= WHAT THE TASK ASKS =
Collect each line of the records containing the string "using".

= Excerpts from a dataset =
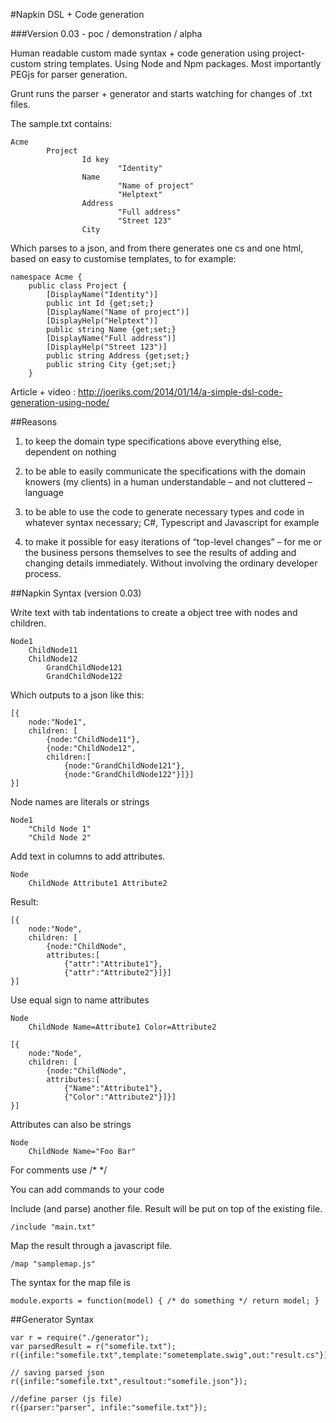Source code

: #Napkin DSL + Code generation

###Version 0.03 - poc / demonstration / alpha

Human readable custom made syntax + code generation using project-custom string templates. Using Node and Npm packages. Most importantly PEGjs for parser generation. 

Grunt runs the parser + generator and starts watching for changes of .txt files.

The sample.txt contains:

	Acme
			Project
					Id key
							"Identity"
					Name
							"Name of project"
							"Helptext"
					Address
							"Full address"
							"Street 123"
					City
					

Which parses to a json, and from there generates one cs and one html, based on easy to customise templates, to for example:

	namespace Acme {        
        public class Project { 
			[DisplayName("Identity")]
			public int Id {get;set;}
			[DisplayName("Name of project")]
			[DisplayHelp("Helptext")]
			public string Name {get;set;}
			[DisplayName("Full address")]
			[DisplayHelp("Street 123")]
			public string Address {get;set;}
			public string City {get;set;}
        }					
					
Article + video : http://joeriks.com/2014/01/14/a-simple-dsl-code-generation-using-node/

##Reasons

1) to keep the domain type specifications above everything else, dependent on nothing

2) to be able to easily communicate the specifications with the domain knowers (my clients) in a human understandable – and not cluttered – language

3) to be able to use the code to generate necessary types and code in whatever syntax necessary; C#, Typescript and Javascript for example

4) to make it possible for easy iterations of “top-level changes” – for me or the business persons themselves to see the results of adding and changing details immediately. Without involving the ordinary developer process.

##Napkin Syntax (version 0.03)

Write text with tab indentations to create a object tree with nodes and children.

	Node1
		ChildNode11
		ChildNode12
			GrandChildNode121
			GrandChildNode122

Which outputs to a json like this:

	[{
		node:"Node1",
		children: [
			{node:"ChildNode11"},
			{node:"ChildNode12",
			children:[
				{node:"GrandChildNode121"},
				{node:"GrandChildNode122"}]}]
	}]

Node names are literals or strings

	Node1
		"Child Node 1"
		"Child Node 2"

Add text in columns to add attributes.

	Node
		ChildNode Attribute1 Attribute2

Result:

	[{
		node:"Node",
		children: [
			{node:"ChildNode",
			attributes:[
				{"attr":"Attribute1"},
				{"attr":"Attribute2"}]}]
	}]

Use equal sign to name attributes

	Node
		ChildNode Name=Attribute1 Color=Attribute2

	[{
		node:"Node",
		children: [
			{node:"ChildNode",
			attributes:[
				{"Name":"Attribute1"},
				{"Color":"Attribute2"}]}]
	}]

Attributes can also be strings

	Node
		ChildNode Name="Foo Bar"

For comments use /* */

You can add commands to your code

Include (and parse) another file. Result will be put on top of the existing file.

	/include "main.txt"

Map the result through a javascript file.

	/map "samplemap.js"

The syntax for the map file is 

	module.exports = function(model) { /* do something */ return model; }

##Generator Syntax

	var r = require("./generator");
	var parsedResult = r("somefile.txt");
	r({infile:"somefile.txt",template:"sometemplate.swig",out:"result.cs"});

	// saving parsed json
	r({infile:"somefile.txt",resultout:"somefile.json"});

	//define parser (js file)
	r({parser:"parser", infile:"somefile.txt"});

= OUTPUT BELOW =
Human readable custom made syntax + code generation using project-custom string templates. Using Node and Npm packages. Most importantly PEGjs for parser generation. 
Article + video : http://joeriks.com/2014/01/14/a-simple-dsl-code-generation-using-node/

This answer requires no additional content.